Instructions to follow:
From the listing below, copy each line that holds "after".

======== Provided records ========

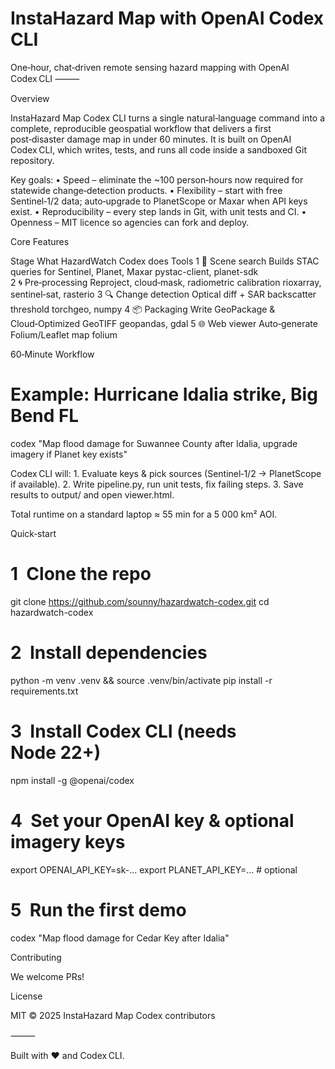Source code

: # InstaHazard Map with OpenAI Codex CLI 
One‑hour, chat‑driven remote sensing hazard mapping with OpenAI Codex CLI
⸻

Overview

InstaHazard Map Codex CLI turns a single natural‑language command into a complete, reproducible geospatial workflow that delivers a first post‑disaster damage map in under 60 minutes. It is built on OpenAI Codex CLI, which writes, tests, and runs all code inside a sandboxed Git repository.

Key goals:
	•	Speed – eliminate the ~100 person‑hours now required for statewide change‑detection products.
	•	Flexibility – start with free Sentinel‑1/2 data; auto‑upgrade to PlanetScope or Maxar when API keys exist.
	•	Reproducibility – every step lands in Git, with unit tests and CI.
	•	Openness – MIT licence so agencies can fork and deploy.

Core Features

Stage	What HazardWatch Codex does	Tools
1 📡  Scene search	Builds STAC queries for Sentinel, Planet, Maxar	pystac-client, planet-sdk
2 🌀 Pre‑processing	Reproject, cloud‑mask, radiometric calibration	rioxarray, sentinel‑sat, rasterio
3 🔍 Change detection	Optical diff + SAR backscatter threshold	torchgeo, numpy
4 📦 Packaging	Write GeoPackage & Cloud‑Optimized GeoTIFF	geopandas, gdal
5 🌐 Web viewer	Auto‑generate Folium/Leaflet map	folium

60‑Minute Workflow

# Example: Hurricane Idalia strike, Big Bend FL
codex "Map flood damage for Suwannee County after Idalia, upgrade imagery if Planet key exists"

Codex CLI will:
	1.	Evaluate keys & pick sources (Sentinel‑1/2 → PlanetScope if available).
	2.	Write pipeline.py, run unit tests, fix failing steps.
	3.	Save results to output/ and open viewer.html.

Total runtime on a standard laptop ≈ 55 min for a 5 000 km² AOI.

Quick‑start

# 1  Clone the repo
git clone https://github.com/sounny/hazardwatch-codex.git
cd hazardwatch-codex

# 2  Install dependencies
python -m venv .venv && source .venv/bin/activate
pip install -r requirements.txt

# 3  Install Codex CLI (needs Node 22+)
npm install -g @openai/codex

# 4  Set your OpenAI key & optional imagery keys
export OPENAI_API_KEY=sk-...
export PLANET_API_KEY=...   # optional

# 5  Run the first demo
codex "Map flood damage for Cedar Key after Idalia"

Contributing

We welcome PRs! 

License

MIT © 2025 InstaHazard Map Codex contributors

⸻

Built with ❤️ and Codex CLI.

========

Written answer:
codex "Map flood damage for Suwannee County after Idalia, upgrade imagery if Planet key exists"
codex "Map flood damage for Cedar Key after Idalia"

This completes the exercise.